Technical information
- Licensing authority: CRT
- Class: A
- ERP: 1.7 kW
- HAAT: 48.9 m (160 ft)
- Transmitter coordinates: 22°15′05.79″N 97°52′32.04″W﻿ / ﻿22.2516083°N 97.8755667°W

Links
- Website: XHMRT-FM on Facebook

= XHMRT-FM =

Radio station in Tampico, Tamaulipas, Mexico

XHMRT-FM is a radio station on 102.5 FM in Tampico, Tamaulipas. XHMRT-FM is owned by Martha Morales Resendiz and carries a Christian talk format known as "Radio Oasis Vida".

==History==
XHMRT-FM received its concession on January 20, 2017, after Morales Reséndiz fought the Federal Telecommunications Institute and its predecessor, the Federal Telecommunications Commission (Cofetel), to obtain the frequency.
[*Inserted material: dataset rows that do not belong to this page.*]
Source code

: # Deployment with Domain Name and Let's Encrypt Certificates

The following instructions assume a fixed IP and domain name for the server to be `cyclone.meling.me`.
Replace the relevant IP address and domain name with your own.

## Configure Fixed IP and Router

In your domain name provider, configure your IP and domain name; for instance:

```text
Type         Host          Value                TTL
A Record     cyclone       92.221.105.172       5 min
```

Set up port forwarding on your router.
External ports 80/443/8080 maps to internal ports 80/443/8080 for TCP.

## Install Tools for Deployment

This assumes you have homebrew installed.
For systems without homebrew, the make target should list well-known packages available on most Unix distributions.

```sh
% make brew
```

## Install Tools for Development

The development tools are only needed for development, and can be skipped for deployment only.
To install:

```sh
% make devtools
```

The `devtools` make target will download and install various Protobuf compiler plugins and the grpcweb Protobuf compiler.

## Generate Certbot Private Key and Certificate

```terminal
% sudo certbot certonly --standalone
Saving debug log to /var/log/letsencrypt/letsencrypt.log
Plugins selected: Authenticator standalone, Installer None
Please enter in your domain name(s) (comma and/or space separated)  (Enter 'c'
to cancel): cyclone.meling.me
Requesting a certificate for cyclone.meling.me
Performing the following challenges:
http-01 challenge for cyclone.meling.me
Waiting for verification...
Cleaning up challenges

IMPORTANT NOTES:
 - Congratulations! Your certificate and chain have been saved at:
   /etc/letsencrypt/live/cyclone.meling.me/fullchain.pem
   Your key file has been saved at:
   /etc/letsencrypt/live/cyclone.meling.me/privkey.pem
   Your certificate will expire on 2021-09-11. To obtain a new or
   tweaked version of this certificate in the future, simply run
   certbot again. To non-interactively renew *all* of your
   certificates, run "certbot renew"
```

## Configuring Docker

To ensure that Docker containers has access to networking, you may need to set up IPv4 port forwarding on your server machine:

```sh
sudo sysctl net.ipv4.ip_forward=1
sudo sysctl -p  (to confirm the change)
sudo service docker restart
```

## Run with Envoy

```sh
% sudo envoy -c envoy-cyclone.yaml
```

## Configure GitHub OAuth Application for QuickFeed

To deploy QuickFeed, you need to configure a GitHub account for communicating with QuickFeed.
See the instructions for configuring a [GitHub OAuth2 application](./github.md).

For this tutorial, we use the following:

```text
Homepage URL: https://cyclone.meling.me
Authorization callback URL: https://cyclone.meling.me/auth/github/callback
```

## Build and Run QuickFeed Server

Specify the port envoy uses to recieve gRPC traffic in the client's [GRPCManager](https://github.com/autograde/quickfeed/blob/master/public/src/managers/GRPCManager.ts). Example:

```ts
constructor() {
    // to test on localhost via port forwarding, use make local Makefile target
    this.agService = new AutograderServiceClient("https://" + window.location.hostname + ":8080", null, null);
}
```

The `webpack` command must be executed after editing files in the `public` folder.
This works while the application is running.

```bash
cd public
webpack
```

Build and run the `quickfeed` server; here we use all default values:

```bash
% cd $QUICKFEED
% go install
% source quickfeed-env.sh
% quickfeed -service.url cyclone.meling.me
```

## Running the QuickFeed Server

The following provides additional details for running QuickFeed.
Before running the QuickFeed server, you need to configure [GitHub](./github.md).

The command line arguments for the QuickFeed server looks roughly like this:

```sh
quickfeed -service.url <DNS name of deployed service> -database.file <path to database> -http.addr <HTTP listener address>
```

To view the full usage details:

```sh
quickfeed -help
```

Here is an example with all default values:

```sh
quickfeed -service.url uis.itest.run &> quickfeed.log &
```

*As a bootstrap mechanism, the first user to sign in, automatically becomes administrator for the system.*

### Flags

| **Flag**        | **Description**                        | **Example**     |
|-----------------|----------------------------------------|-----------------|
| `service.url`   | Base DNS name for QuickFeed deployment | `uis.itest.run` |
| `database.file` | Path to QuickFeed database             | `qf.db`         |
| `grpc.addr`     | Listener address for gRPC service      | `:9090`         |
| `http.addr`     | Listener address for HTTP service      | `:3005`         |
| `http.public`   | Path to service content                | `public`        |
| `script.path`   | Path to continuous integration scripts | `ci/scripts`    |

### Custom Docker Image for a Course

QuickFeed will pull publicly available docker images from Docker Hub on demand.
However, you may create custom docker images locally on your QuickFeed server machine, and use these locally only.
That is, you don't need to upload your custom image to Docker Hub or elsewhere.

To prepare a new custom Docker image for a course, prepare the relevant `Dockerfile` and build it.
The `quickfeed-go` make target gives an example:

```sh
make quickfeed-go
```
On December 16, 2012, Morales Reséndiz filed for a permit for a new noncommercial (permit) radio station on 102.3 MHz in Tampico. In June 2014, the IFT denied the application and others for radio stations, citing that at the 800 kHz separation then used in Mexico, there was no additional room for FM radio stations in Tampico. Morales Reséndiz proceeded to file a juicio de amparo against the federal government in Tamaulipas district court that October. After being transferred to the Specialized Court for Economic Competition, Telecommunications and Broadcasting, the district judge in telecommunications court found in favor of Morales Reséndiz in August 2016. After an appeal filed by the IFT, the appeals section of the telecommunications court upheld the lower court verdict. The ruling found that the guidelines applicable at the time of the filing failed to provide adequate justification for the IFT's denial on technical grounds. As Mexico had earlier that year adopted 400 kHz station spacing, allowing for new stations to be inserted in cities like Tampico, and in compliance with the court's ruling, Morales Reséndiz was awarded her station on 102.5 MHz in January 2017.

XHMRT began transmitting in August 2017 as "Radio Oasis Vida" with Christian talk programming. The station had originally broadcast with 2.7 kW prior to reducing power in 2020.